The boom in initial public offerings coincides with an increase in hiring and follows record-setting years in office leasing. Uber, Airbnb and Pinterest are now among San Francisco’s 10 largest private tenants, according to real estate brokerage Cushman Wakefield. Uber rival Lyft and messaging software maker Slack, both of which expanded their offices in the past year, are among the top 40 largest tenants. Lyft (in the South of Market district) went public last month, and Slack (in China Basin) has filed to go public.
Office rents have recently reached record highs. And the scale of tech growth in San Francisco outpaces even the original dot-com frenzy two decades ago. That’s when Silicon Valley’s tech scene was just starting to spill over into San Francisco and online retailers like Pets.com and internet consultancies like Organic and Scient were snapping up offices — often near the same spots where today’s tech leaders are building real estate empires.
Between 1995 and 2000, tech leases accounted for 36% of the 3.6 million square feet leased in San Francisco, according to brokerage CBRE. Last year, tech accounted for 62% of all San Francisco leasing activity.
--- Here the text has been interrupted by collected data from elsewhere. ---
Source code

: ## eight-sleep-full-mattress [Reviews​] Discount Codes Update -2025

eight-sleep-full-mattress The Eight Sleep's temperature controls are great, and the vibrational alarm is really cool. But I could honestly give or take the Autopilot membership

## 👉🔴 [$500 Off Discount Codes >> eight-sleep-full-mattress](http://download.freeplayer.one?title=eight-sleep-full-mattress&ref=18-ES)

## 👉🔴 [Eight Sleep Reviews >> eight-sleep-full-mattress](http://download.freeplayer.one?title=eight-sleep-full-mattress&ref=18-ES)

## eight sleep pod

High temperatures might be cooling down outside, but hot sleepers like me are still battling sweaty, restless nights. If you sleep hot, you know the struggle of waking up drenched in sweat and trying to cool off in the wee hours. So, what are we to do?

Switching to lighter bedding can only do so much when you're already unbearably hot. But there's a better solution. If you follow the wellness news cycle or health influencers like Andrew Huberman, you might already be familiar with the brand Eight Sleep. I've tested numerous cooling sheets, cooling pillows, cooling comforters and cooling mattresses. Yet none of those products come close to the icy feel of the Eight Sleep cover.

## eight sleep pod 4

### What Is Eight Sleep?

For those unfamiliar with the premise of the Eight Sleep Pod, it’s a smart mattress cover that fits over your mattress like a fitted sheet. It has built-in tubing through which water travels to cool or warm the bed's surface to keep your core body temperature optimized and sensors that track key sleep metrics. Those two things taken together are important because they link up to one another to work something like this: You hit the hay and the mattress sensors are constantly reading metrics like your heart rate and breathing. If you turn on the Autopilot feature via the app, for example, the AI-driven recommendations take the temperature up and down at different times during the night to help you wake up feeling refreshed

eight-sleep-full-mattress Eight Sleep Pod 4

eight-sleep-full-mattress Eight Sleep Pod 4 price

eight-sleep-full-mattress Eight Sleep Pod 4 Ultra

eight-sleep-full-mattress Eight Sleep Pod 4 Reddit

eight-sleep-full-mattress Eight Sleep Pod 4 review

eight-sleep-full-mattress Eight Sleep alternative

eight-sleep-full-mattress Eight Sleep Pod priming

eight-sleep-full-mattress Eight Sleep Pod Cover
Tech companies signed 8 of the 10 biggest deals.
The biggest San Francisco lease during the first dot-com boom didn’t belong to a tech company: It was JPMorgan Chase’s 650,000-square-foot lease for a new tower at 560 Mission St. (However, Chase had recently acquired Hambrecht Quist, a tech-focused investment bank that underwrote initial public offerings for Apple, Adobe and Amazon.) Levi Strauss, Charles Schwab and the Gap also had big expansions around the turn of the century.
“Tech is the growth engine today,” said Robert Sammons, Cushman Wakefield’s Northwest research director. The boom 20 years ago, he noted, was more diversified.
The high cost of real estate has pushed many non-tech companies to expand elsewhere. Corporate titans like McKesson and Bechtel are moving their headquarters out of San Francisco. “Those companies can spread to less expensive markets,” Sammons said.
The biggest tech leases at the turn of the millennium were signed by newly public companies that mostly faded away.
Organic, which went public in 2000, signed a 212,000-square-foot deal that year at 601 Townsend St. After the dot-com crash, it was taken private in 2001 and is now part of Omnicom Group.
Scient went public in 1999 and signed a 166,600-square-foot lease at the Landmark at One Market that year, what would become Salesforce’s longtime headquarters before that company moved into its eponymous tower. In 2002, Scient filed for bankruptcy and was sold to SBI Group.
MarchFirst, an internet consulting firm that was formed in 2000 by the merger of San Francisco’s USWeb/CKS and Chicago’s Whittman-Hart, signed a 270,000-square-foot lease at 500 Terry Francois Boulevard in Mission Bay. The project hadn’t started construction, and a year later, MarchFirst filed for bankruptcy.
After the economy crashed, 500 Terry Francois went into foreclosure and wasn’t completed until 2008. It wouldn’t attract a tenant until 2014. The building is just a block from Uber’s future headquarters.
Airbnb’s headquarters and a Pinterest office are on the same block as Pets.com’s onetime office South of Market — a three-story building at 945 Bryant St. which, according to the landlord, Bridgeton Holdings, is fully leased.